The mass of pollen loads (pellets) was collected to investigate the individual pollen foraging behavior of honeybees. In each interval, bees with pollen were captured, pollens were carefully dislodged from the hind legs, and the weight was recorded and compared across days and times.

Pollen proportion

We randomly collected samples of pollen on each experimental day; five grams of pollen samples were taken and sorted by color. Visual identification of pollen color and comparison with reference specimens is the standard approach in pollination ecology [37]. Pollen of each color was fixed on separate slides and identified under 400x magnification following previously described methods [36]. Pollen of each color was identified to the species level by comparing the morphologies of pollen grain reference collected from the anthers of surrounding plant species in bloom. We calculated the proportion of pollen by weight identified as belonging to the target species. Pollen from all pear varieties was identified as Pyrus sp.

Data analysis

Statistical analysis was performed using the R-Project software (version 3.3.2). Data were analyzed using ANOVA to investigate the effects. All data were tested for the assumption required by ANOVA, and when the data did not meet the assumptions, the appropriate log transformation was performed. For all data tables, mean values are listed plus or minus with the standard error. Response variables were pooled if necessary, and the mean number of bees foraging pear flowers, mean number of bees entering with pollen, pollen weight and pollen proportion were analyzed. Post hoc analysis was carried out using Tukey’s test for comparison of means at P < 0.05 significance level. Sigma-Plot (version 12.5) was used to sketch graphs.

Results

Pollen collection of honeybees

Pollen collection was estimated by quantifying the number of honeybees entering with pollen. The number of honeybees entering with pollen was similar between study years, with no significant variations (F1, 238 = 1.78, P = 0.18). However, pollen collection varied among experimental treatments (F3, 716 = 53.8, P < 0.001), days (F2, 717 = 21.4, P < 0.001) and times of day (F9, 710 = 25.1, P < 0.001).

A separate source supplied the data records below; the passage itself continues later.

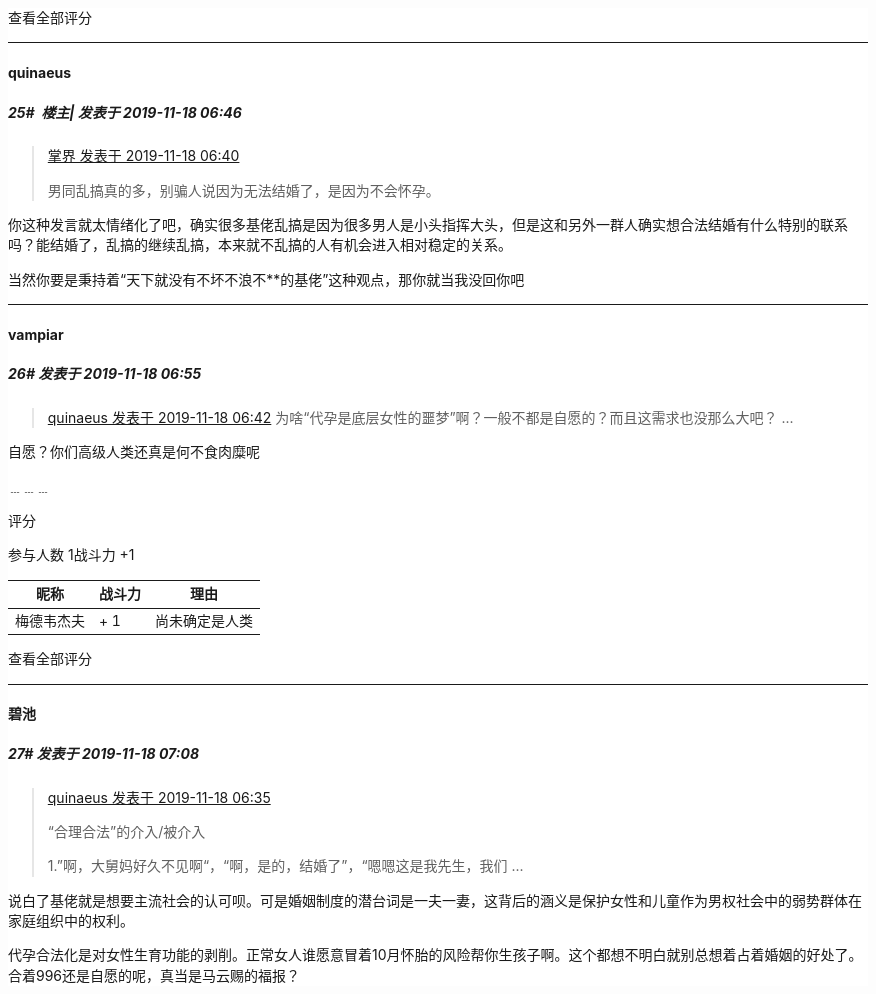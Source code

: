 查看全部评分


-----

####  quinaeus  
##### 25#         楼主| 发表于 2019-11-18 06:46


<blockquote><a href="httphttps://bbs.saraba1st.com/2b/forum.php?mod=redirect&amp;goto=findpost&amp;pid=45543037&amp;ptid=1866322" target="_blank">掌界 发表于 2019-11-18 06:40</a>

男同乱搞真的多，别骗人说因为无法结婚了，是因为不会怀孕。</blockquote>
你这种发言就太情绪化了吧，确实很多基佬乱搞是因为很多男人是小头指挥大头，但是这和另外一群人确实想合法结婚有什么特别的联系吗？能结婚了，乱搞的继续乱搞，本来就不乱搞的人有机会进入相对稳定的关系。

当然你要是秉持着“天下就没有不坏不浪不**的基佬”这种观点，那你就当我没回你吧


-----

####  vampiar  
##### 26#       发表于 2019-11-18 06:55


<blockquote><a href="httphttps://bbs.saraba1st.com/2b/forum.php?mod=redirect&amp;goto=findpost&amp;pid=45543042&amp;ptid=1866322" target="_blank">quinaeus 发表于 2019-11-18 06:42</a>
为啥“代孕是底层女性的噩梦”啊？一般不都是自愿的？而且这需求也没那么大吧？ ...</blockquote>
自愿？你们高级人类还真是何不食肉糜呢


﹍﹍﹍

评分


 参与人数 1战斗力 +1

|昵称|战斗力|理由|
|----|---|---|
| 梅德韦杰夫| + 1|尚未确定是人类|


查看全部评分


-----

####  碧池  
##### 27#       发表于 2019-11-18 07:08


<blockquote><a href="httphttps://bbs.saraba1st.com/2b/forum.php?mod=redirect&amp;goto=findpost&amp;pid=45543030&amp;ptid=1866322" target="_blank">quinaeus 发表于 2019-11-18 06:35</a>

“合理合法”的介入/被介入

1.”啊，大舅妈好久不见啊“，“啊，是的，结婚了”，“嗯嗯这是我先生，我们 ...</blockquote>
说白了基佬就是想要主流社会的认可呗。可是婚姻制度的潜台词是一夫一妻，这背后的涵义是保护女性和儿童作为男权社会中的弱势群体在家庭组织中的权利。

代孕合法化是对女性生育功能的剥削。正常女人谁愿意冒着10月怀胎的风险帮你生孩子啊。这个都想不明白就别总想着占着婚姻的好处了。合着996还是自愿的呢，真当是马云赐的福报？
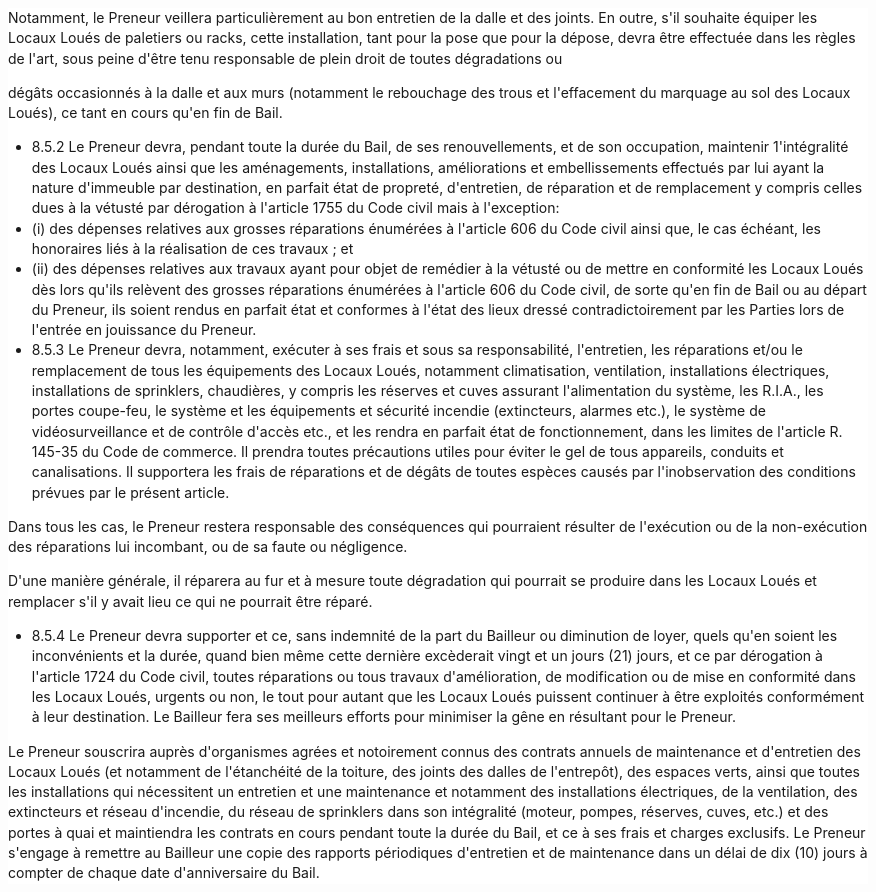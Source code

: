 Notamment,  le  Preneur  veillera  particulièrement  au  bon  entretien  de  la  dalle  et  des joints.  En  outre,  s'il  souhaite  équiper  les  Locaux  Loués  de  paletiers  ou  racks,  cette installation,  tant  pour la pose que pour la dépose,  devra être effectuée dans les règles de  l'art,  sous  peine  d'être  tenu  responsable  de  plein  droit  de  toutes  dégradations  ou

dégâts  occasionnés  à  la  dalle  et  aux  murs  (notamment  le  rebouchage  des  trous  et l'effacement  du  marquage  au  sol  des Locaux  Loués), ce  tant  en  cours  qu'en fin  de Bail.

- 8.5.2 Le Preneur devra, pendant toute la durée du Bail, de ses renouvellements, et de son occupation,  maintenir  1'intégralité  des  Locaux  Loués  ainsi  que  les  aménagements, installations,  améliorations  et  embellissements  effectués  par  lui  ayant  la  nature d'immeuble  par destination,  en parfait  état  de propreté,  d'entretien,  de réparation  et de remplacement  y compris celles dues à la vétusté par dérogation à l'article 1755 du Code civil mais à l'exception:
- (i) des dépenses relatives aux grosses réparations énumérées à l'article 606 du Code civil  ainsi que, le cas échéant, les honoraires  liés à la réalisation de ces travaux ; et
- (ii) des dépenses relatives aux travaux ayant  pour objet de remédier  à la vétusté ou de  mettre  en  conformité  les  Locaux  Loués  dès  lors  qu'ils  relèvent  des  grosses réparations énumérées à l'article 606 du Code civil, de sorte qu'en fin de Bail ou au départ du Preneur, ils soient rendus en parfait état et conformes à l'état des lieux dressé contradictoirement par les Parties lors de l'entrée en jouissance du Preneur.
- 8.5.3 Le Preneur devra, notamment, exécuter à ses frais et sous sa responsabilité, l'entretien, les  réparations  et/ou  le  remplacement  de  tous  les  équipements  des  Locaux  Loués, notamment  climatisation,  ventilation,  installations  électriques,  installations  de sprinklers,  chaudières,  y  compris  les  réserves  et  cuves  assurant  l'alimentation  du système,  les  R.I.A.,  les  portes  coupe-feu,  le  système  et  les  équipements  et  sécurité incendie  (extincteurs,  alarmes  etc.),  le  système  de  vidéosurveillance  et  de  contrôle d'accès  etc.,  et  les  rendra  en  parfait  état  de  fonctionnement,  dans  les  limites  de l'article  R.  145-35  du  Code  de  commerce.  Il  prendra  toutes  précautions  utiles  pour éviter  le  gel  de  tous  appareils,  conduits  et  canalisations.  Il  supportera  les  frais  de réparations  et  de  dégâts  de  toutes  espèces  causés  par  l'inobservation  des  conditions prévues par le présent article.

Dans  tous  les  cas,  le  Preneur  restera  responsable  des  conséquences  qui  pourraient résulter de l'exécution ou de la non-exécution des réparations lui incombant, ou de sa faute ou négligence.

D'une manière générale,  il  réparera  au fur et à mesure  toute dégradation  qui pourrait se produire dans les Locaux Loués et remplacer s'il y avait lieu ce qui ne pourrait être réparé.

- 8.5.4 Le Preneur devra supporter et ce, sans indemnité de la part du Bailleur ou diminution de loyer, quels qu'en soient les inconvénients et la durée, quand bien même cette dernière excèderait vingt et un jours (21) jours, et ce par dérogation à l'article 1724 du Code civil, toutes réparations ou tous travaux d'amélioration, de modification ou de mise en conformité dans les Locaux Loués, urgents ou non, le tout pour autant que les Locaux Loués puissent continuer à être exploités conformément à leur destination. Le Bailleur fera ses meilleurs efforts pour minimiser la gêne en résultant pour le Preneur.

Le  Preneur  souscrira  auprès  d'organismes  agrées  et  notoirement  connus  des  contrats annuels de maintenance et d'entretien des Locaux Loués (et notamment de l'étanchéité de la toiture, des joints des dalles de l'entrepôt), des espaces verts, ainsi que toutes les installations  qui  nécessitent  un  entretien  et  une  maintenance  et  notamment  des installations  électriques,  de  la  ventilation,  des  extincteurs  et  réseau  d'incendie,  du réseau de sprinklers dans son intégralité (moteur, pompes, réserves, cuves, etc.) et des portes à quai et maintiendra  les contrats en cours pendant toute la durée du Bail, et ce à ses frais et charges exclusifs.  Le Preneur s'engage à remettre au Bailleur une copie des rapports périodiques d'entretien et de maintenance dans un délai de dix (10) jours à compter de chaque date d'anniversaire du Bail.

The mean number of pollen foragers returning to the hive per 5 min was higher for PTSS (41 ± 1.6 bees) and PT (35 ± 1.8 bees) than for SS (27 ± 1.67 bees) and control (17 ± 0.79 bees) colonies. Pollen collection increased with days and was influenced by the times of day. The mean number of pollen foragers was interestingly higher on the second day of pollen collection for all treatments (Fig 1). Pollen collection peaked at 11:00, decreased from 11:00 to 14:00 and experienced a minor peak from 15:00 to 16:00 (S1 Table, Fig 2).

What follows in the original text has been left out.